Indeed, but in a sense this is also the same reason for the state plane 
system---a mechanism to apply Cartesian mechanics to measurement problems.  I 
must add that military usage is also dependent upon a wide level of mental 
capability among the grunts on the ground and combined with the fog of war it 
is a little easier to deal with these problems in Cartesian coordinates.  It 
should probably be added that today's electronic warfare probably has a great 
deal of effect on how maps are used in a modern combat---UTM is a relic of 
mid 20th century warfare technology.

> However, both these applications are concerned with a subclass of human
> activities close to the surface of the earth.

To be sure.  But when we go to smaller scale we are more interested in 
thematic mapping where we are less intersted in "measuring" in a 
ruler-compass sense but visually understanding the "layout" of information.  
It is in this usage that I am much more in favor of equal area maps because I 
feel that the sense of areal extent is much more important than conformality.  
The human eyeball does not really care if the graticule lines meet at right 
angles everywhere.

> Google maps' use of Mercator is different class of application.  The
> requirements here are conformality and seamless scrolling over most of
> the globe with the normal application being navigating on roads rather
> than plotting great circle routes between continents.  Here the
> much-maligned Mercator seems to be an appropriate choice.

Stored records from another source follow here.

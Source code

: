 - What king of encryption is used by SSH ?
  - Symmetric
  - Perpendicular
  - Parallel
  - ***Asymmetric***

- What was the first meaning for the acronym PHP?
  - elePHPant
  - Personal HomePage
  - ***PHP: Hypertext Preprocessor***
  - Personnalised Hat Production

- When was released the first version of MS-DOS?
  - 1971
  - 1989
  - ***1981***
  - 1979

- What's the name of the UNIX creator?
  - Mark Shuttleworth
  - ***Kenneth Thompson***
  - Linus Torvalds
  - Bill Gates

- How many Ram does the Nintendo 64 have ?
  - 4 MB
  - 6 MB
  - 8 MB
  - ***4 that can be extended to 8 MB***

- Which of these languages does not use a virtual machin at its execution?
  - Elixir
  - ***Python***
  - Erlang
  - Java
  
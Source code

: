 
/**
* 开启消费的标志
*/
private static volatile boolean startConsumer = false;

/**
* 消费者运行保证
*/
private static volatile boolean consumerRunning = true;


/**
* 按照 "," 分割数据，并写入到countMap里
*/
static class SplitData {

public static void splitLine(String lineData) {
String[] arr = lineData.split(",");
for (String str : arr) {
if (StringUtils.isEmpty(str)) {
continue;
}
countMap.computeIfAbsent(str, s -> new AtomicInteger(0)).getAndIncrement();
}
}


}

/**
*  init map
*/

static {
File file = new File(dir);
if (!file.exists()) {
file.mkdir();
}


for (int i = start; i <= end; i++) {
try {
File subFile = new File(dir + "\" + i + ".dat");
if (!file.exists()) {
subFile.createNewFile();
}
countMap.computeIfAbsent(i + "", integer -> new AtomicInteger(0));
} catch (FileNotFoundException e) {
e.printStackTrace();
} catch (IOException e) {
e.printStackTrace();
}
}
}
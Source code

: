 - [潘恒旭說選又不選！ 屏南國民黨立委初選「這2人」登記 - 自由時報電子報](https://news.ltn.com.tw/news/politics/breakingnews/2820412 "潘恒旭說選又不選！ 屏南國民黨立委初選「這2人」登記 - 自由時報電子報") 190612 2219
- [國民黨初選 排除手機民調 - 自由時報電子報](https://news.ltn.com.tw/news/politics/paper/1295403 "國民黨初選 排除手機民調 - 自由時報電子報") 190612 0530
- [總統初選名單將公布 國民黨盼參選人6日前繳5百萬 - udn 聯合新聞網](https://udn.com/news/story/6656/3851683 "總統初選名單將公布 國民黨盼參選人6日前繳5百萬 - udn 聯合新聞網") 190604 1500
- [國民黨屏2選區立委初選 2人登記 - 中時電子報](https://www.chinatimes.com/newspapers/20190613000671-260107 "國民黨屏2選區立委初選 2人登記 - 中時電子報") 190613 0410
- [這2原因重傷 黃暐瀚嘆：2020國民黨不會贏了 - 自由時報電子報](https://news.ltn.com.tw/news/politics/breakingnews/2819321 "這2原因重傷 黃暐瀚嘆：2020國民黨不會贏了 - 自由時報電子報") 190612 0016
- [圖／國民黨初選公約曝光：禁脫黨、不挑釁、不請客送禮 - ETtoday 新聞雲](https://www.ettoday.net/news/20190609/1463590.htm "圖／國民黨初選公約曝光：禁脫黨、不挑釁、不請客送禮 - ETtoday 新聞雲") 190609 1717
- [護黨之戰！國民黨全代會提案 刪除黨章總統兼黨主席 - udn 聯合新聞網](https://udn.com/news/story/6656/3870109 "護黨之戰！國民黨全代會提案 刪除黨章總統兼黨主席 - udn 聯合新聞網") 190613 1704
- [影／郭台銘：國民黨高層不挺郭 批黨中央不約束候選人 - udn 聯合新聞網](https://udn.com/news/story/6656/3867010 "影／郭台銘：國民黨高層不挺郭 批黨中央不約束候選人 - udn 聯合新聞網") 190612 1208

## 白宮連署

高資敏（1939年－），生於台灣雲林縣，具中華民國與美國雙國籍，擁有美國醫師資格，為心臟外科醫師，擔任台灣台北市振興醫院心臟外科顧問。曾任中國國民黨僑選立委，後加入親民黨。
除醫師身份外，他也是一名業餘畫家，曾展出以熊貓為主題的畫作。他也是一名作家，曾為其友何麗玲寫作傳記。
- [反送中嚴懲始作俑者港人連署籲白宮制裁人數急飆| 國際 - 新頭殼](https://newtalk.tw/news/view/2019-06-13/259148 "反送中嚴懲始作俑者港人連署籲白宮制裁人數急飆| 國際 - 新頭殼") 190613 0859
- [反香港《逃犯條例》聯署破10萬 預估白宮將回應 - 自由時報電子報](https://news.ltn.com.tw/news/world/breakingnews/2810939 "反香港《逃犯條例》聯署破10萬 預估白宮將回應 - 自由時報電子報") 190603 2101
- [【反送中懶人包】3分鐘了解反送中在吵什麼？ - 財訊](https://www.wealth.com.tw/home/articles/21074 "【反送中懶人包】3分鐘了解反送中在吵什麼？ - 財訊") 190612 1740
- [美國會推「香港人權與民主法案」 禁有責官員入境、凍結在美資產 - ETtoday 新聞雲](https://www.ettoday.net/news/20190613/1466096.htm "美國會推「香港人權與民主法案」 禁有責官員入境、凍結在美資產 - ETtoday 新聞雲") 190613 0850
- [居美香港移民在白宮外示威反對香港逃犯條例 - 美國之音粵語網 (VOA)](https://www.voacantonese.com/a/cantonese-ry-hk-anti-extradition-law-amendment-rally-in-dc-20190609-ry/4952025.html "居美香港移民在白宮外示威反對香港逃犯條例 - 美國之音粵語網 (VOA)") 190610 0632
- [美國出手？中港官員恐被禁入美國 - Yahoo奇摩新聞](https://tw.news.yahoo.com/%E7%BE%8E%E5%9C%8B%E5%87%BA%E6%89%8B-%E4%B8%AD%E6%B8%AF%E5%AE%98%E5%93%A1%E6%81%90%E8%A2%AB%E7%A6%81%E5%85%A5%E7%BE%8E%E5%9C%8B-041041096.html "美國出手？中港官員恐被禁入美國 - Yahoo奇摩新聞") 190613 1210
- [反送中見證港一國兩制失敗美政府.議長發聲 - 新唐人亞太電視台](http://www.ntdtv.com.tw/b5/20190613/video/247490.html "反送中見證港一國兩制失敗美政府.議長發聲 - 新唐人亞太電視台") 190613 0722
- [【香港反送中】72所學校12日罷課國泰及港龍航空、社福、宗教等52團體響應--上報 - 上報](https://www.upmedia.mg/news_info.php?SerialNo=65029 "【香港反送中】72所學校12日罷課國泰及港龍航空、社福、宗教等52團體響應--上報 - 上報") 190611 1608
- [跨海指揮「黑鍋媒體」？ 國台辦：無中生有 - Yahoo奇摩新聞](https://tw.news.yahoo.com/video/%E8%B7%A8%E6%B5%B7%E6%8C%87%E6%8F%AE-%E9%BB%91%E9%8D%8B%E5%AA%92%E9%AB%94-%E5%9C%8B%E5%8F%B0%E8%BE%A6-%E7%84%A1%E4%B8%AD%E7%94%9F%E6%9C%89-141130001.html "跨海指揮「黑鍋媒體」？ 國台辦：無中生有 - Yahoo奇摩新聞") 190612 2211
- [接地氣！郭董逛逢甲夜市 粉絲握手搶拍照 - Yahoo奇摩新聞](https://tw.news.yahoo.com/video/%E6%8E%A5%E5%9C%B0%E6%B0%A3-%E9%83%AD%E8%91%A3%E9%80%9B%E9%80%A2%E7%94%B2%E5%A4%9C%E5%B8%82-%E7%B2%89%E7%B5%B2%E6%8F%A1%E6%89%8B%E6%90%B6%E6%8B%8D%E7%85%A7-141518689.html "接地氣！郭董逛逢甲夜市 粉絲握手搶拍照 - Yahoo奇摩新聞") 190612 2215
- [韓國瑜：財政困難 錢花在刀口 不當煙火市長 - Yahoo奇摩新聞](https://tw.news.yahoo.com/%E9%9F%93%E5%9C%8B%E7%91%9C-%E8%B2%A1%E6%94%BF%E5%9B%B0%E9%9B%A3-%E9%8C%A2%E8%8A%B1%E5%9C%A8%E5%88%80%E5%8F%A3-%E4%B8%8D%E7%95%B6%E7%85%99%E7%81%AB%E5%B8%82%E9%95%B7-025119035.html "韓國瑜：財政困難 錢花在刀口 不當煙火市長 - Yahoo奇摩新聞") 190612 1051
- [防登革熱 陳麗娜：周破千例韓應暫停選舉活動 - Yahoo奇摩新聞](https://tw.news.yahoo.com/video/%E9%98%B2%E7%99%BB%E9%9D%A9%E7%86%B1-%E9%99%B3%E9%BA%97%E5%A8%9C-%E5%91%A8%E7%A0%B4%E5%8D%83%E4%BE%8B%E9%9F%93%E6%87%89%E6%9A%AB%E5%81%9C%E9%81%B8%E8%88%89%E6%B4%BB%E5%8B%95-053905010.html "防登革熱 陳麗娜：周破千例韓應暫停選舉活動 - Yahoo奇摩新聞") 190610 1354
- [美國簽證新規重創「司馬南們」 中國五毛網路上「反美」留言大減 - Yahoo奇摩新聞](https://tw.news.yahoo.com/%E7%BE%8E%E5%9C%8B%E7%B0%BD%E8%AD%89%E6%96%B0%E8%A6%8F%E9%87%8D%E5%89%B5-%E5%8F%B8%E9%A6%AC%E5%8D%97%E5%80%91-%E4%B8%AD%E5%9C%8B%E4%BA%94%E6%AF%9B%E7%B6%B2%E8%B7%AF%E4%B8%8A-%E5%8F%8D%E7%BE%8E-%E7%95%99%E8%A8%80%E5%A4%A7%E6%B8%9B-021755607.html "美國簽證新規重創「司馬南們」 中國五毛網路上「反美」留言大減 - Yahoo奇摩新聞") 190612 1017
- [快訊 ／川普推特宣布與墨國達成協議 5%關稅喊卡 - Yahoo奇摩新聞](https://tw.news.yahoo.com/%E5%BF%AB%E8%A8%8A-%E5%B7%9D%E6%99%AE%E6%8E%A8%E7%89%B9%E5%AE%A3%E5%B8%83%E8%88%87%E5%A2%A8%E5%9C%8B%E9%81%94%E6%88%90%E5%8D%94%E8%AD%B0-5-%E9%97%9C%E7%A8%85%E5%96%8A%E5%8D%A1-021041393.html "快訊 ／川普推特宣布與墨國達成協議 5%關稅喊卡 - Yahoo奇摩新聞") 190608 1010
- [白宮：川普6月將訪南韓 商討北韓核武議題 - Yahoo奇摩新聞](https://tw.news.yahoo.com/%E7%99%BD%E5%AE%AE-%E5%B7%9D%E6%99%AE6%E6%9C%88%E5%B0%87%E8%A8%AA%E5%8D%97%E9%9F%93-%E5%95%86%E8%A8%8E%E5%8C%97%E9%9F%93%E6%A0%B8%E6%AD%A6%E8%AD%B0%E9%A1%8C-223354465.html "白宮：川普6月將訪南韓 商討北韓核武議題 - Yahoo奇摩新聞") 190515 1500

For what google is doing the projection makes little difference.  The roads 
are probably in arc-node data sets where the distance along road segments 
(arcs) are a matter of the data set and have nothing to do with the map 
projection.  If they are using Mercator, they would probably adjust the 
latitude of true scale as the latitude of the region displayed changes,  Thus 
the "smooth" transition aspect is void.  If they didn't adjust lat_ts then a 
street map of Brownsville, TX would look odd compared to a street map of 
Fairbanks, AK or vice versa.

Another minor point with google, I bet they are *not* using a elliptical 
projection software.  If they are, they are wasting a vast amount of computer 

> I also read with interest Dozier's remark in NOAA Technical Report NESS
> 81 that the TM projection (extended beyond +/- 3deg) is useful for
> analyzing data from the NOAA A-G series of satellites.  I don't know why
> this might be beyond my ascertaining that these satellites are in polar
> orbits and TM can at least handle a single such orbit seamlessly.  So
> here is an application unanticipated (probably) by Gauss for the TM and
> beyond the narrow question of how to get a good map of Hanover.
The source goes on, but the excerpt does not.